Do you //feel//?
Our feelings are like weather patterns. They are changeable and act on the environment with great power. They inform and distract with their intensity. They reflect the nature of the moment with great accuracy. Our ability to experience and share our feelings in meaningful ways is one of the profound marks of our humanity.
Yet feelings are for many people a locked box, an experience that overwhelms and is difficult to express. We are taught in a variety of circumstances and for a variety of reasons to suppress our feelings. We learn to silence our feelings so well that the messages in our bodies are not even discernible. Suppressed feelings are not as invisible as you might think. They take on a life in our dreams and eventually become diseases in our bodies. Our inability to express our feelings cuts us off not only from our own experience but limits the connection we feel with the people we love most.
Part of the reason we disconnect from our emotional life is because we are afraid we will be overtaken by our feelings. Small children are frequently shaken by the enormity of their emotional experience. When was the last time you witnessed a temper tantrum in the grocery store–what better metaphor for a giant storm raging inside a little body? What happened when your feelings were too big to hold when you were a child? What happens now?
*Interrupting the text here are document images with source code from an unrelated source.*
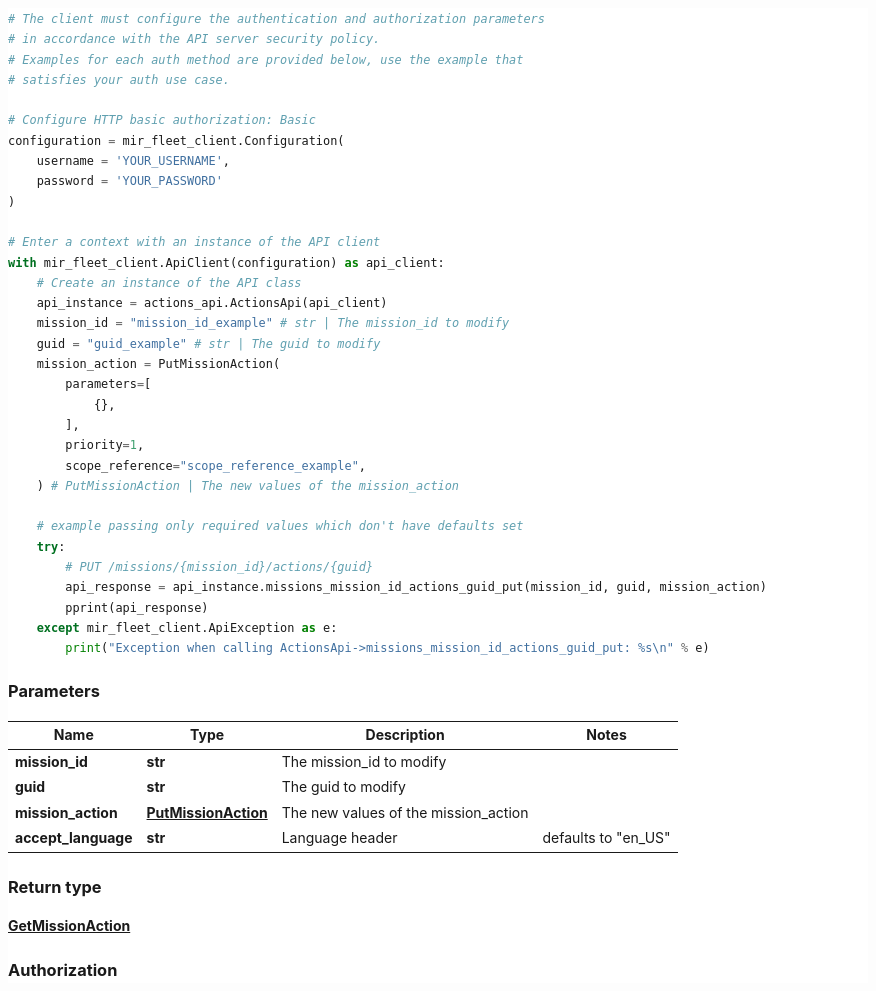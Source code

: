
 ```python
# The client must configure the authentication and authorization parameters
# in accordance with the API server security policy.
# Examples for each auth method are provided below, use the example that
# satisfies your auth use case.

# Configure HTTP basic authorization: Basic
configuration = mir_fleet_client.Configuration(
    username = 'YOUR_USERNAME',
    password = 'YOUR_PASSWORD'
)

# Enter a context with an instance of the API client
with mir_fleet_client.ApiClient(configuration) as api_client:
    # Create an instance of the API class
    api_instance = actions_api.ActionsApi(api_client)
    mission_id = "mission_id_example" # str | The mission_id to modify
    guid = "guid_example" # str | The guid to modify
    mission_action = PutMissionAction(
        parameters=[
            {},
        ],
        priority=1,
        scope_reference="scope_reference_example",
    ) # PutMissionAction | The new values of the mission_action

    # example passing only required values which don't have defaults set
    try:
        # PUT /missions/{mission_id}/actions/{guid}
        api_response = api_instance.missions_mission_id_actions_guid_put(mission_id, guid, mission_action)
        pprint(api_response)
    except mir_fleet_client.ApiException as e:
        print("Exception when calling ActionsApi->missions_mission_id_actions_guid_put: %s\n" % e)
```


### Parameters

Name | Type | Description  | Notes
------------- | ------------- | ------------- | -------------
 **mission_id** | **str**| The mission_id to modify |
 **guid** | **str**| The guid to modify |
 **mission_action** | [**PutMissionAction**](PutMissionAction.md)| The new values of the mission_action |
 **accept_language** | **str**| Language header | defaults to "en_US"

### Return type

[**GetMissionAction**](GetMissionAction.md)

### Authorization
Learning to feel begins with a choice and the realization that authentic living demands the maturity to open up to your full experience, as messy as it might be.
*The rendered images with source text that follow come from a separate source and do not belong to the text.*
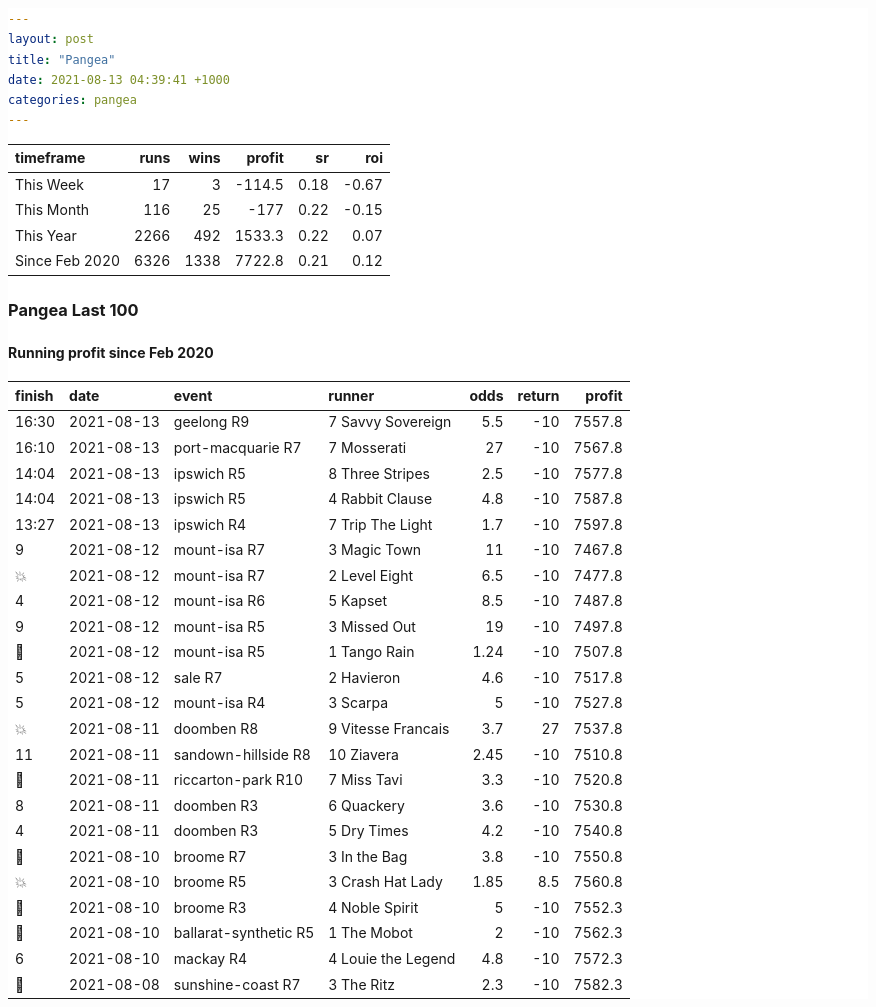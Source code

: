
```yaml
---   
layout: post   
title: "Pangea"   
date: 2021-08-13 04:39:41 +1000   
categories: pangea   
---   
```



| timeframe      |   runs |   wins |   profit |   sr |   roi |
|:---------------|-------:|-------:|---------:|-----:|------:|
| This Week      |     17 |      3 |   -114.5 | 0.18 | -0.67 |
| This Month     |    116 |     25 |   -177   | 0.22 | -0.15 |
| This Year      |   2266 |    492 |   1533.3 | 0.22 |  0.07 |
| Since Feb 2020 |   6326 |   1338 |   7722.8 | 0.21 |  0.12 |

### Pangea Last 100  
#### Running profit since Feb 2020  

| finish            | date       | event                 | runner              |   odds |   return |   profit |
|:------------------|:-----------|:----------------------|:--------------------|-------:|---------:|---------:|
| 16:30             | 2021-08-13 | geelong R9            | 7 Savvy Sovereign   |   5.5  |    -10   |   7557.8 |
| 16:10             | 2021-08-13 | port-macquarie R7     | 7 Mosserati         |  27    |    -10   |   7567.8 |
| 14:04             | 2021-08-13 | ipswich R5            | 8 Three Stripes     |   2.5  |    -10   |   7577.8 |
| 14:04             | 2021-08-13 | ipswich R5            | 4 Rabbit Clause     |   4.8  |    -10   |   7587.8 |
| 13:27             | 2021-08-13 | ipswich R4            | 7 Trip The Light    |   1.7  |    -10   |   7597.8 |
| 9                 | 2021-08-12 | mount-isa R7          | 3 Magic Town        |  11    |    -10   |   7467.8 |
| :boom:            | 2021-08-12 | mount-isa R7          | 2 Level Eight       |   6.5  |    -10   |   7477.8 |
| 4                 | 2021-08-12 | mount-isa R6          | 5 Kapset            |   8.5  |    -10   |   7487.8 |
| 9                 | 2021-08-12 | mount-isa R5          | 3 Missed Out        |  19    |    -10   |   7497.8 |
| :3rd_place_medal: | 2021-08-12 | mount-isa R5          | 1 Tango Rain        |   1.24 |    -10   |   7507.8 |
| 5                 | 2021-08-12 | sale R7               | 2 Havieron          |   4.6  |    -10   |   7517.8 |
| 5                 | 2021-08-12 | mount-isa R4          | 3 Scarpa            |   5    |    -10   |   7527.8 |
| :boom:            | 2021-08-11 | doomben R8            | 9 Vitesse Francais  |   3.7  |     27   |   7537.8 |
| 11                | 2021-08-11 | sandown-hillside R8   | 10 Ziavera          |   2.45 |    -10   |   7510.8 |
| :3rd_place_medal: | 2021-08-11 | riccarton-park R10    | 7 Miss Tavi         |   3.3  |    -10   |   7520.8 |
| 8                 | 2021-08-11 | doomben R3            | 6 Quackery          |   3.6  |    -10   |   7530.8 |
| 4                 | 2021-08-11 | doomben R3            | 5 Dry Times         |   4.2  |    -10   |   7540.8 |
| :3rd_place_medal: | 2021-08-10 | broome R7             | 3 In the Bag        |   3.8  |    -10   |   7550.8 |
| :boom:            | 2021-08-10 | broome R5             | 3 Crash Hat Lady    |   1.85 |      8.5 |   7560.8 |
| :2nd_place_medal: | 2021-08-10 | broome R3             | 4 Noble Spirit      |   5    |    -10   |   7552.3 |
| :2nd_place_medal: | 2021-08-10 | ballarat-synthetic R5 | 1 The Mobot         |   2    |    -10   |   7562.3 |
| 6                 | 2021-08-10 | mackay R4             | 4 Louie the Legend  |   4.8  |    -10   |   7572.3 |
| :3rd_place_medal: | 2021-08-08 | sunshine-coast R7     | 3 The Ritz          |   2.3  |    -10   |   7582.3 |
This is, in fact, the do or die work of relationships; to have the courage to feel the full range of emotions that comes with intimate connections. It is literally the fuel for the fire of passion, the air that keeps a relationship breathing, the stuff of transformation and growing up. Just as our weaknesses and frailties are wedded to our virtues and strengths- the ability to express uncomfortable emotions creates the possibilities of discovering the love and passion that we want most.
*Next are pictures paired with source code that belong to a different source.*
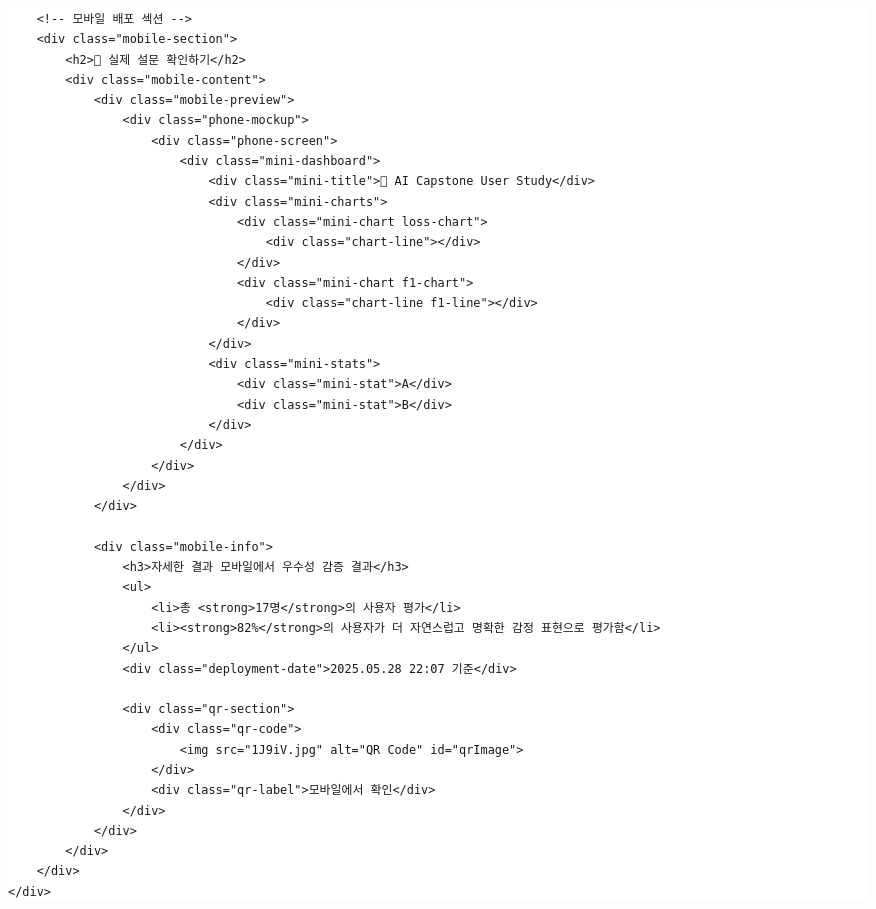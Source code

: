         <!-- 모바일 배포 섹션 -->
        <div class="mobile-section">
            <h2>📱 실제 설문 확인하기</h2>
            <div class="mobile-content">
                <div class="mobile-preview">
                    <div class="phone-mockup">
                        <div class="phone-screen">
                            <div class="mini-dashboard">
                                <div class="mini-title">🚀 AI Capstone User Study</div>
                                <div class="mini-charts">
                                    <div class="mini-chart loss-chart">
                                        <div class="chart-line"></div>
                                    </div>
                                    <div class="mini-chart f1-chart">
                                        <div class="chart-line f1-line"></div>
                                    </div>
                                </div>
                                <div class="mini-stats">
                                    <div class="mini-stat">A</div>
                                    <div class="mini-stat">B</div>
                                </div>
                            </div>
                        </div>
                    </div>
                </div>
                
                <div class="mobile-info">
                    <h3>자세한 결과 모바일에서 우수성 감증 결과</h3>
                    <ul>
                        <li>총 <strong>17명</strong>의 사용자 평가</li>
                        <li><strong>82%</strong>의 사용자가 더 자연스럽고 명확한 감정 표현으로 평가함</li>
                    </ul>
                    <div class="deployment-date">2025.05.28 22:07 기준</div>
                    
                    <div class="qr-section">
                        <div class="qr-code">
                            <img src="1J9iV.jpg" alt="QR Code" id="qrImage">
                        </div>
                        <div class="qr-label">모바일에서 확인</div>
                    </div>
                </div>
            </div>
        </div>
    </div>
How then do we make this choice to live a feeling life, to physically experience the internal storms of growing up and growing old? It is a practice, no different than learning a new musical instrument. Some days you hit the right notes, other days there is no melody at all. In agreeing to the practice, something opens and each moment gives you an opportunity to try again. Slowly you become comfortable with the weather systems of your emotions. Some days it is even comforting to know they are there.